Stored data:
########
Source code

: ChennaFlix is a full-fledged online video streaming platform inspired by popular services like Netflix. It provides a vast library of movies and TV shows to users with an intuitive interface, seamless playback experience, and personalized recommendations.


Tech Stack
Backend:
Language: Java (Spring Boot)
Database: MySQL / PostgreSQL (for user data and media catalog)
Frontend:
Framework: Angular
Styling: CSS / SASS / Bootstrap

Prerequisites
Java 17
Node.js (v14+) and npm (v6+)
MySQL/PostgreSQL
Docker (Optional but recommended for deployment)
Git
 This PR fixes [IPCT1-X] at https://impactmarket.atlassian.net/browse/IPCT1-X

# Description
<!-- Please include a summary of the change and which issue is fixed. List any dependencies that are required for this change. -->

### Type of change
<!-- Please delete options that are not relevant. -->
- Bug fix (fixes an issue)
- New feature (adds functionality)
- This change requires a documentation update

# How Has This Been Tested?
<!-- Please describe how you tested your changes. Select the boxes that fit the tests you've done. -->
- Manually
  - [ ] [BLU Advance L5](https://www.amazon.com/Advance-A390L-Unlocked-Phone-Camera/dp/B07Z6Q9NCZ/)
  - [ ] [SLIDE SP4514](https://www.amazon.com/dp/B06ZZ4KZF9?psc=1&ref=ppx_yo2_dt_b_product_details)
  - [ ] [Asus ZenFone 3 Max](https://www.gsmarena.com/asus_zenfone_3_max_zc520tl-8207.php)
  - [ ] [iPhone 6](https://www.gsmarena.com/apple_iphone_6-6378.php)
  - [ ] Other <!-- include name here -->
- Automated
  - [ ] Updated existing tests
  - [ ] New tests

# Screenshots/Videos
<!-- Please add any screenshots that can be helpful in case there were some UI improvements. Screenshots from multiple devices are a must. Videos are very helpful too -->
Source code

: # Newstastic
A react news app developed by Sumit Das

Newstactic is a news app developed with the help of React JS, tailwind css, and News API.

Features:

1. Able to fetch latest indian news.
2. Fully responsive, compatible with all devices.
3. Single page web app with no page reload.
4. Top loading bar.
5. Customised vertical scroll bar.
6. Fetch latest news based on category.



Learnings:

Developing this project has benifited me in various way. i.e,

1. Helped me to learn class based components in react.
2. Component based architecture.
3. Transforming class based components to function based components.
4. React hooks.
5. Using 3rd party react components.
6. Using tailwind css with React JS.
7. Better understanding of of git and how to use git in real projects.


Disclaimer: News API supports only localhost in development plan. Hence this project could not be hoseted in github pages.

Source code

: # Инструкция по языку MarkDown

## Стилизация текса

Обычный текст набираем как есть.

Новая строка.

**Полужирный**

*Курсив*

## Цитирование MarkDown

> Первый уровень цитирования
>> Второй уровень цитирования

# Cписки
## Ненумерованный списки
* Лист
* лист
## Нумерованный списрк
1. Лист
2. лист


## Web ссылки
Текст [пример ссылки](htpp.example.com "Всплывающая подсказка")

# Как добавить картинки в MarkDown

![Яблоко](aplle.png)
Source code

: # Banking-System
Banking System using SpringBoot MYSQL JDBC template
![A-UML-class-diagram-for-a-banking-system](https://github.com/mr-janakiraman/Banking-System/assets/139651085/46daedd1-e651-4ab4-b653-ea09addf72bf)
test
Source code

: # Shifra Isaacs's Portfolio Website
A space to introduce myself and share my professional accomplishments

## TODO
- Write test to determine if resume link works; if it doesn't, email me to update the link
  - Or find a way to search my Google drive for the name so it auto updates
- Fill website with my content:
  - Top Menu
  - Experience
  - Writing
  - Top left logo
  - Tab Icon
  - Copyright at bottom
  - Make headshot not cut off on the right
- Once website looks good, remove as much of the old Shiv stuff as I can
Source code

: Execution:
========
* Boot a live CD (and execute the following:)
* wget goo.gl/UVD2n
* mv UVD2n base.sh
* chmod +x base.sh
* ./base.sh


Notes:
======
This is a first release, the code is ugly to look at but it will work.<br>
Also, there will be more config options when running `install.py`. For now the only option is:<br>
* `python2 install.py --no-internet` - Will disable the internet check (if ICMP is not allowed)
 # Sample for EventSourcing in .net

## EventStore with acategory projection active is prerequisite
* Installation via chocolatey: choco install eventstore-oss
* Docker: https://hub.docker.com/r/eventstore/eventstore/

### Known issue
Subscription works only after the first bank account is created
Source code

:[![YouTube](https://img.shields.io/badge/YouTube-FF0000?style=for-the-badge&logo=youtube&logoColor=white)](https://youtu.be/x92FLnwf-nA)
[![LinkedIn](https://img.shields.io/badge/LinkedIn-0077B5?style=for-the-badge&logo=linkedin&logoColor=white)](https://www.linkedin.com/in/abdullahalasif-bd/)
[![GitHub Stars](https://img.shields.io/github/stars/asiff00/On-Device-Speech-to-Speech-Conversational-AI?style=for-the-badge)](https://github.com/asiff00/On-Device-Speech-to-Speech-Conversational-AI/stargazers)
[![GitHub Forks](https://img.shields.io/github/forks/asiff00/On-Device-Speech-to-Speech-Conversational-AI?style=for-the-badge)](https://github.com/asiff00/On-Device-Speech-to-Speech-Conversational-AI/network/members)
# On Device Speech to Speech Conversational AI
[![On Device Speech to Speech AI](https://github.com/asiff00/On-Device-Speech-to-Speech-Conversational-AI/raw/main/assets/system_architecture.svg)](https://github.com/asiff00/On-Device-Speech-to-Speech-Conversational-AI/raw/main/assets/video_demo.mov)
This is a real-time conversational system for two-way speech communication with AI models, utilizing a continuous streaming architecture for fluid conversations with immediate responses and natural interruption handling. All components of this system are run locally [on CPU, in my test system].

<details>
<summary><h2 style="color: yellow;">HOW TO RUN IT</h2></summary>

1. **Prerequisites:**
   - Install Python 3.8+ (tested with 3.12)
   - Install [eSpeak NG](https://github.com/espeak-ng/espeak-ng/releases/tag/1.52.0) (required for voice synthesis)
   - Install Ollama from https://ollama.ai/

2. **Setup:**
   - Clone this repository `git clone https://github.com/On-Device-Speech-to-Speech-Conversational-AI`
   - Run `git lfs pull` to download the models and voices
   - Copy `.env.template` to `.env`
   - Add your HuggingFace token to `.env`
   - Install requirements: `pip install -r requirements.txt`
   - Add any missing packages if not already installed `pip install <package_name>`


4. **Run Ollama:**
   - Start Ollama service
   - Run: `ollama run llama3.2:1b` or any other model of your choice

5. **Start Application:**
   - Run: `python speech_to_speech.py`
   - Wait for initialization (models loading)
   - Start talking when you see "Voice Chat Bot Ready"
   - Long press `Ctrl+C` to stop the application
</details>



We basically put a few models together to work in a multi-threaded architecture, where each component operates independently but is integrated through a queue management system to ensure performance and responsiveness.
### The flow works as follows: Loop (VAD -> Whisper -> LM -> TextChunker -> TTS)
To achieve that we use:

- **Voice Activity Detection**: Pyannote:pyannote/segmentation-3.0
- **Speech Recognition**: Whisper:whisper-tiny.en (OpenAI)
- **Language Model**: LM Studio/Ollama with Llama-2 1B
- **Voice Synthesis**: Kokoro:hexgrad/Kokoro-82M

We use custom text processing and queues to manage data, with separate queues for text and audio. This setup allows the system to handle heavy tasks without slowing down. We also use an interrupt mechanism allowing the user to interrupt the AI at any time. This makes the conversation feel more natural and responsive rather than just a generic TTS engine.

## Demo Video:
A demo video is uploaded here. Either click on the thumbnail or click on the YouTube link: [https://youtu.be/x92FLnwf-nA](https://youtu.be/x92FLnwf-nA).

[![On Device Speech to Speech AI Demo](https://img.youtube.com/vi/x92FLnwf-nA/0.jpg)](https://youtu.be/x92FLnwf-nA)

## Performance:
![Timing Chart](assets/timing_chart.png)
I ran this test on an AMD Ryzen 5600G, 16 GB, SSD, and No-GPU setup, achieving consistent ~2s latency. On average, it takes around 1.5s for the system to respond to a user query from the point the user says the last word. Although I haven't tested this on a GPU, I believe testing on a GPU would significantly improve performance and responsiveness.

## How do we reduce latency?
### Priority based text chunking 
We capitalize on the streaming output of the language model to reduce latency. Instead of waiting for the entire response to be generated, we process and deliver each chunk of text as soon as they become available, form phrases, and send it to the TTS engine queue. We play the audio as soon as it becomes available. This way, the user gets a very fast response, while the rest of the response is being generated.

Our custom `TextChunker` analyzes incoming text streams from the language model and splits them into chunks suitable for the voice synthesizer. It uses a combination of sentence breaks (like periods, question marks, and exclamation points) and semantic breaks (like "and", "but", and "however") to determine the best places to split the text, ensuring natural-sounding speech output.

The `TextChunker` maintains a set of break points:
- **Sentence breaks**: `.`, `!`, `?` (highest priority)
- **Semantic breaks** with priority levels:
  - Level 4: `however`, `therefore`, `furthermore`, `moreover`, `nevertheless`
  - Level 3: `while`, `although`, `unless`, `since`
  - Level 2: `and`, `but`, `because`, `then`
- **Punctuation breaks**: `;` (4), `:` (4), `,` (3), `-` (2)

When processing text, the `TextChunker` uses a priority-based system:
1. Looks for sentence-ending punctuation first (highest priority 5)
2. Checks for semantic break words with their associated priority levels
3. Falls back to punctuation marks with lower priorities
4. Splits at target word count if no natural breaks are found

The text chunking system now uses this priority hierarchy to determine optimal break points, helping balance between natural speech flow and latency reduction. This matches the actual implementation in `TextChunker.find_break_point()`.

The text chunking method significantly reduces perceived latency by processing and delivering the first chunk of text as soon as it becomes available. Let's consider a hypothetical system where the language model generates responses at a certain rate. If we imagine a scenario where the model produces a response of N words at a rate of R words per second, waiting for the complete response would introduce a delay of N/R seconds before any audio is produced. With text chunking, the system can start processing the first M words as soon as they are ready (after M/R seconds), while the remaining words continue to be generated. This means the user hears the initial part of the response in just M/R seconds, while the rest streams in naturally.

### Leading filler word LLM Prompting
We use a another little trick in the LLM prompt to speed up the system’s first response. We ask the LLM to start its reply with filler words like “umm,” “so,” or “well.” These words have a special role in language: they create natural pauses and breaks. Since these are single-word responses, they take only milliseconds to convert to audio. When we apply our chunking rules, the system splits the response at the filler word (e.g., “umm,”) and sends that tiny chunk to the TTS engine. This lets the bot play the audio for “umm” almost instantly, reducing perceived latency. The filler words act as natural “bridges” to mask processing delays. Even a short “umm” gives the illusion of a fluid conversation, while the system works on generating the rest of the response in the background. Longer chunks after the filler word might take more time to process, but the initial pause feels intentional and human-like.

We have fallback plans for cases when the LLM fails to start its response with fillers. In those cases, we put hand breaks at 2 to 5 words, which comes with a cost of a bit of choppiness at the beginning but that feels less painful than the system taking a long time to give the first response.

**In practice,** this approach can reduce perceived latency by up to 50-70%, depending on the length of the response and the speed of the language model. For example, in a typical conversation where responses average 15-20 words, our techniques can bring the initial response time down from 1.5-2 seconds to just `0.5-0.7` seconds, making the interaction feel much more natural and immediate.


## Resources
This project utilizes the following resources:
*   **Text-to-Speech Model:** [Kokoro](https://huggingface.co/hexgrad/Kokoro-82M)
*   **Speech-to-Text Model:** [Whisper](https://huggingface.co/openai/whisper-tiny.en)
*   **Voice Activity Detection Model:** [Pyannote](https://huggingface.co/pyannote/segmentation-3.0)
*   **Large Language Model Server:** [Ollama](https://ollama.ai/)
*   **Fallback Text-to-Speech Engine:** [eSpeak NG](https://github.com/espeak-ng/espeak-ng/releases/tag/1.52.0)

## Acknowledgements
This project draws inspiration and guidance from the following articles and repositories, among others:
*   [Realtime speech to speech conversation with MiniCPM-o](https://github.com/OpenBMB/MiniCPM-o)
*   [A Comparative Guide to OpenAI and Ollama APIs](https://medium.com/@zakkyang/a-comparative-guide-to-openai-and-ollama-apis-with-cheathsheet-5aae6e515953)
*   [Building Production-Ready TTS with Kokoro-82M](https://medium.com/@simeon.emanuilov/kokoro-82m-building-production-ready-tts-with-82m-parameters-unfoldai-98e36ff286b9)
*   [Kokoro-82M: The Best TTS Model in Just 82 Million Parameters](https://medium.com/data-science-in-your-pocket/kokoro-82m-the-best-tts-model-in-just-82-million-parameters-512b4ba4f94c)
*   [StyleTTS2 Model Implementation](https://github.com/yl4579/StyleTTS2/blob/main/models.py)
########
[Exercise]:
Send back an exact copy of only the lines from the line with "Docker (Optional but" up to and including the line with "# Description" in the data above.

[Task result]:
Docker (Optional but recommended for deployment)
Git
 This PR fixes [IPCT1-X] at https://impactmarket.atlassian.net/browse/IPCT1-X

# Description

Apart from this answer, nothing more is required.